Een grijze zone
Abortus en euthanasie worden vaak in één adem genoemd. En dan in negatieve zin, als verschijnselen die duidelijk maken hoe ver we in Nederland al weg zijn. Beide laten zien hoezeer het besef verloren is gegaan dat de mens niet eigenmachtig over het door God gegeven leven mag beschikken.Toch valt niet te ontkennen dat er ten aanzien van euthanasie, meer dan als het gaat over abortus, sprake is van een grijs gebied. Wanneer is er nu echt sprake van levensbeëindigend handelen en wanneer gaat het om een verantwoord begeleiden van het stervensproces?
Recent kwam deze problematiek weer aan de orde, zowel ten aanzien van pasgeborenen als ten aanzien van hoogbejaarden. Kinderartsen vroegen om een toetsingskader met betrekking tot euthanasie op baby’s. Nu gebeurt dat in feite illegaal. In Den Haag liet een verpleeghuisdirectie de bewoners weten dat zij niet meer gereanimeerd zullen worden tenzij zij uitdrukkelijk kenbaar maken dat zij dat willen.
Nu geldt ook hier dat de dingen niet op zichzelf staan. Dat gemakkelijker dan vroeger het leven van zwaar gehandicapte baby’s wordt beëindigd, hangt samen met de inmiddels ingeburgerde abortuspraktijk.
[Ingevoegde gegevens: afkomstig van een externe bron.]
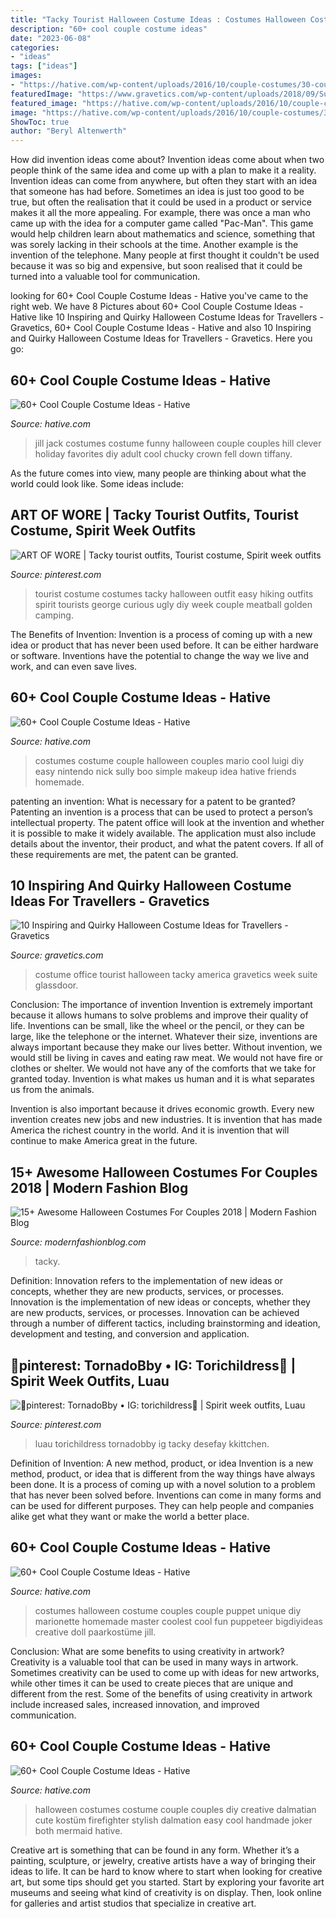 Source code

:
 ```yaml
---
title: "Tacky Tourist Halloween Costume Ideas : Costumes Halloween Costume Couples Couple Puppet Unique Diy Marionette Homemade Master Coolest Cool Fun Puppeteer Bigdiyideas Creative Doll Paarkostüme Jill"
description: "60+ cool couple costume ideas"
date: "2023-06-08"
categories:
- "ideas"
tags: ["ideas"]
images:
- "https://hative.com/wp-content/uploads/2016/10/couple-costumes/30-couple-costume-ideas.jpg"
featuredImage: "https://www.gravetics.com/wp-content/uploads/2018/09/SuiteAmerica-Office-Photos.jpg"
featured_image: "https://hative.com/wp-content/uploads/2016/10/couple-costumes/30-couple-costume-ideas.jpg"
image: "https://hative.com/wp-content/uploads/2016/10/couple-costumes/30-couple-costume-ideas.jpg"
ShowToc: true
author: "Beryl Altenwerth"
---
```



How did invention ideas come about?
Invention ideas come about when two people think of the same idea and come up with a plan to make it a reality. Invention ideas can come from anywhere, but often they start with an idea that someone has had before. Sometimes an idea is just too good to be true, but often the realisation that it could be used in a product or service makes it all the more appealing. For example, there was once a man who came up with the idea for a computer game called "Pac-Man". This game would help children learn about mathematics and science, something that was sorely lacking in their schools at the time. Another example is the invention of the telephone. Many people at first thought it couldn't be used because it was so big and expensive, but soon realised that it could be turned into a valuable tool for communication.

	

		
looking for 60+ Cool Couple Costume Ideas - Hative you've came to the right web. We have 8 Pictures about 60+ Cool Couple Costume Ideas - Hative like 10 Inspiring and Quirky Halloween Costume Ideas for Travellers - Gravetics, 60+ Cool Couple Costume Ideas - Hative and also 10 Inspiring and Quirky Halloween Costume Ideas for Travellers - Gravetics. Here you go:
		
    
## 60+ Cool Couple Costume Ideas - Hative

<img loading=lazy src="https://hative.com/wp-content/uploads/2016/10/couple-costumes/19-couple-costume-ideas-1.jpg" onerror="this.onerror=null;this.src='https://tse2.mm.bing.net/th?id=OIP.Q95b3_7qVZ3MOKJZUd2KlAHaJ1&amp;pid=15.1';" alt="60+ Cool Couple Costume Ideas - Hative">

_Source: hative.com_

>jill jack costumes costume funny halloween couple couples hill clever holiday favorites diy adult cool chucky crown fell down tiffany. 

	

As the future comes into view, many people are thinking about what the world could look like. Some ideas include: 

    
## ART OF WORE | Tacky Tourist Outfits, Tourist Costume, Spirit Week Outfits

<img loading=lazy src="https://i.pinimg.com/736x/b7/0b/f5/b70bf557606e357012e6a9ce6414d334--easy-costumes-costume-ideas.jpg" onerror="this.onerror=null;this.src='https://tse1.mm.bing.net/th?id=OIP.jhbL5m9sRR_yYCfwI56AkAHaJ4&amp;pid=15.1';" alt="ART OF WORE | Tacky tourist outfits, Tourist costume, Spirit week outfits">

_Source: pinterest.com_

>tourist costume costumes tacky halloween outfit easy hiking outfits spirit tourists george curious ugly diy week couple meatball golden camping. 

	

The Benefits of Invention:
Invention is a process of coming up with a new idea or product that has never been used before. It can be either hardware or software. Inventions have the potential to change the way we live and work, and can even save lives.

    
## 60+ Cool Couple Costume Ideas - Hative

<img loading=lazy src="https://hative.com/wp-content/uploads/2016/10/couple-costumes/28-couple-costume-ideas-1.jpg" onerror="this.onerror=null;this.src='https://tse1.mm.bing.net/th?id=OIP.e5V-Crr4F9YWCDdKCbGKogHaP2&amp;pid=15.1';" alt="60+ Cool Couple Costume Ideas - Hative">

_Source: hative.com_

>costumes costume couple halloween couples mario cool luigi diy easy nintendo nick sully boo simple makeup idea hative friends homemade. 

	

patenting an invention: What is necessary for a patent to be granted?
Patenting an invention is a process that can be used to protect a person’s intellectual property. The patent office will look at the invention and whether it is possible to make it widely available. The application must also include details about the inventor, their product, and what the patent covers. If all of these requirements are met, the patent can be granted.

    
## 10 Inspiring And Quirky Halloween Costume Ideas For Travellers - Gravetics

<img loading=lazy src="https://www.gravetics.com/wp-content/uploads/2018/09/SuiteAmerica-Office-Photos.jpg" onerror="this.onerror=null;this.src='https://tse4.mm.bing.net/th?id=OIP.07pwEQ2dCkkbsSVhboC18gHaJ4&amp;pid=15.1';" alt="10 Inspiring and Quirky Halloween Costume Ideas for Travellers - Gravetics">

_Source: gravetics.com_

>costume office tourist halloween tacky america gravetics week suite glassdoor. 

	

Conclusion: The importance of invention
Invention is extremely important because it allows humans to solve problems and improve their quality of life. Inventions can be small, like the wheel or the pencil, or they can be large, like the telephone or the internet. Whatever their size, inventions are always important because they make our lives better.
Without invention, we would still be living in caves and eating raw meat. We would not have fire or clothes or shelter. We would not have any of the comforts that we take for granted today. Invention is what makes us human and it is what separates us from the animals.

Invention is also important because it drives economic growth. Every new invention creates new jobs and new industries. It is invention that has made America the richest country in the world. And it is invention that will continue to make America great in the future.

    
## 15+ Awesome Halloween Costumes For Couples 2018 | Modern Fashion Blog

<img loading=lazy src="https://modernfashionblog.com/wp-content/uploads/2018/07/15-Awesome-Halloween-Costumes-For-Couples-2018-11.jpg" onerror="this.onerror=null;this.src='https://tse3.mm.bing.net/th?id=OIP.n7OxOvDN6fGBeRGRy-c7hQHaKC&amp;pid=15.1';" alt="15+ Awesome Halloween Costumes For Couples 2018 | Modern Fashion Blog">

_Source: modernfashionblog.com_

>tacky. 

	

Definition: Innovation refers to the implementation of new ideas or concepts, whether they are new products, services, or processes.
Innovation is the implementation of new ideas or concepts, whether they are new products, services, or processes. Innovation can be achieved through a number of different tactics, including brainstorming and ideation, development and testing, and conversion and application.

    
## 🦋pinterest: TornadoBby • IG: Torichildress🦋 | Spirit Week Outfits, Luau

<img loading=lazy src="https://i.pinimg.com/736x/2d/5e/d3/2d5ed335ffda462c07f8d298ff50d530.jpg" onerror="this.onerror=null;this.src='https://tse1.mm.bing.net/th?id=OIP.mDwYZHIxB-n0rvWxqAx6swHaNL&amp;pid=15.1';" alt="🦋pinterest: TornadoBby • IG: torichildress🦋 | Spirit week outfits, Luau">

_Source: pinterest.com_

>luau torichildress tornadobby ig tacky desefay kkittchen. 

	

Definition of Invention: A new method, product, or idea
Invention is a new method, product, or idea that is different from the way things have always been done. It is a process of coming up with a novel solution to a problem that has never been solved before. Inventions can come in many forms and can be used for different purposes. They can help people and companies alike get what they want or make the world a better place.

    
## 60+ Cool Couple Costume Ideas - Hative

<img loading=lazy src="https://hative.com/wp-content/uploads/2016/10/couple-costumes/18-couple-costume-ideas-1.jpg" onerror="this.onerror=null;this.src='https://tse2.mm.bing.net/th?id=OIP.W5hG2jbY7wK1gRAZMmyp1wHaNK&amp;pid=15.1';" alt="60+ Cool Couple Costume Ideas - Hative">

_Source: hative.com_

>costumes halloween costume couples couple puppet unique diy marionette homemade master coolest cool fun puppeteer bigdiyideas creative doll paarkostüme jill. 

	

Conclusion: What are some benefits to using creativity in artwork?
Creativity is a valuable tool that can be used in many ways in artwork. Sometimes creativity can be used to come up with ideas for new artworks, while other times it can be used to create pieces that are unique and different from the rest. Some of the benefits of using creativity in artwork include increased sales, increased innovation, and improved communication.

    
## 60+ Cool Couple Costume Ideas - Hative

<img loading=lazy src="https://hative.com/wp-content/uploads/2016/10/couple-costumes/30-couple-costume-ideas.jpg" onerror="this.onerror=null;this.src='https://tse1.mm.bing.net/th?id=OIP.fI4anpdbiFuW8qv80Tb6hQHaJQ&amp;pid=15.1';" alt="60+ Cool Couple Costume Ideas - Hative">

_Source: hative.com_

>halloween costumes costume couple couples diy creative dalmatian cute kostüm firefighter stylish dalmation easy cool handmade joker both mermaid hative. 

	

Creative art is something that can be found in any form. Whether it’s a painting, sculpture, or jewelry, creative artists have a way of bringing their ideas to life. It can be hard to know where to start when looking for creative art, but some tips should get you started. Start by exploring your favorite art museums and seeing what kind of creativity is on display. Then, look online for galleries and artist studios that specialize in creative art.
Wanneer bij de steeds vaker toegepaste prenatale screening blijkt dat het ongeboren kind een ernstig defect heeft, wordt het in veel gevallen geaborteerd. De stap naar het doden van een ernstig gehandicapte pasgeborene, die men om wat voor reden dan ook niet geaborteerd heeft, is dan niet zo groot meer.
Werd vroeger de geboorte van een gehandicapt kind gezien als een kruis dat de mens door God was opgelegd, thans willen ouders alleen een goed kind. Ze ’nemen’ maar een of twee kinderen en daar mag dan ook niets aan mankeren.
Evenzo past het aangekondigde beleid in verzorgingshuizen om in principe niet te reanimeren, bij een benadering waarbij aftakelende bejaarden zelf aan kunnen geven of ze nog verder willen leven of niet. Die keuzevrijheid wordt als een normale zaak gezien.
Toch is dat ook weer niet het hele verhaal. Niet alles wat medisch kan (en dat is tegenwoordig heel veel) is ook zinvol en verantwoord. Naast het opzettelijk beëindigen van het menselijk leven is er ook het kunstmatig rekken van het leven. Het kan verantwoord zijn om medisch handelen te staken of bepaalde ingrepen achterwege te laten, zowel bij pasgeborenen als bij hoogbejaarden.
Het heeft geen zin om op zwaar gehandicapte baby’s, waarvan men weet dat ze ten dode opgeschreven zijn, allerlei medisch-technologische ingrepen toe te passen om dat stervensproces te rekken. Evenzo geldt dat reanimatie bij fragiele hoogbejaarden veelal geen zinvolle aanpak is. Dat is de andere kant van de zaak.
Het is daardoor niet eenvoudig om hier scherpe lijnen te trekken. Wel moeten we beducht zijn dat artsen met een ruime moraal deze grijze zones gebruiken om (vaak zonder dat ze het melden) leven te beëindigen dat in hun ogen niet zinvol is. Het feit dat ze daarbij veelal de instemming hebben van de directe familie en soms zelfs daartoe aangemoedigd worden, is een extra reden tot bezorgdheid.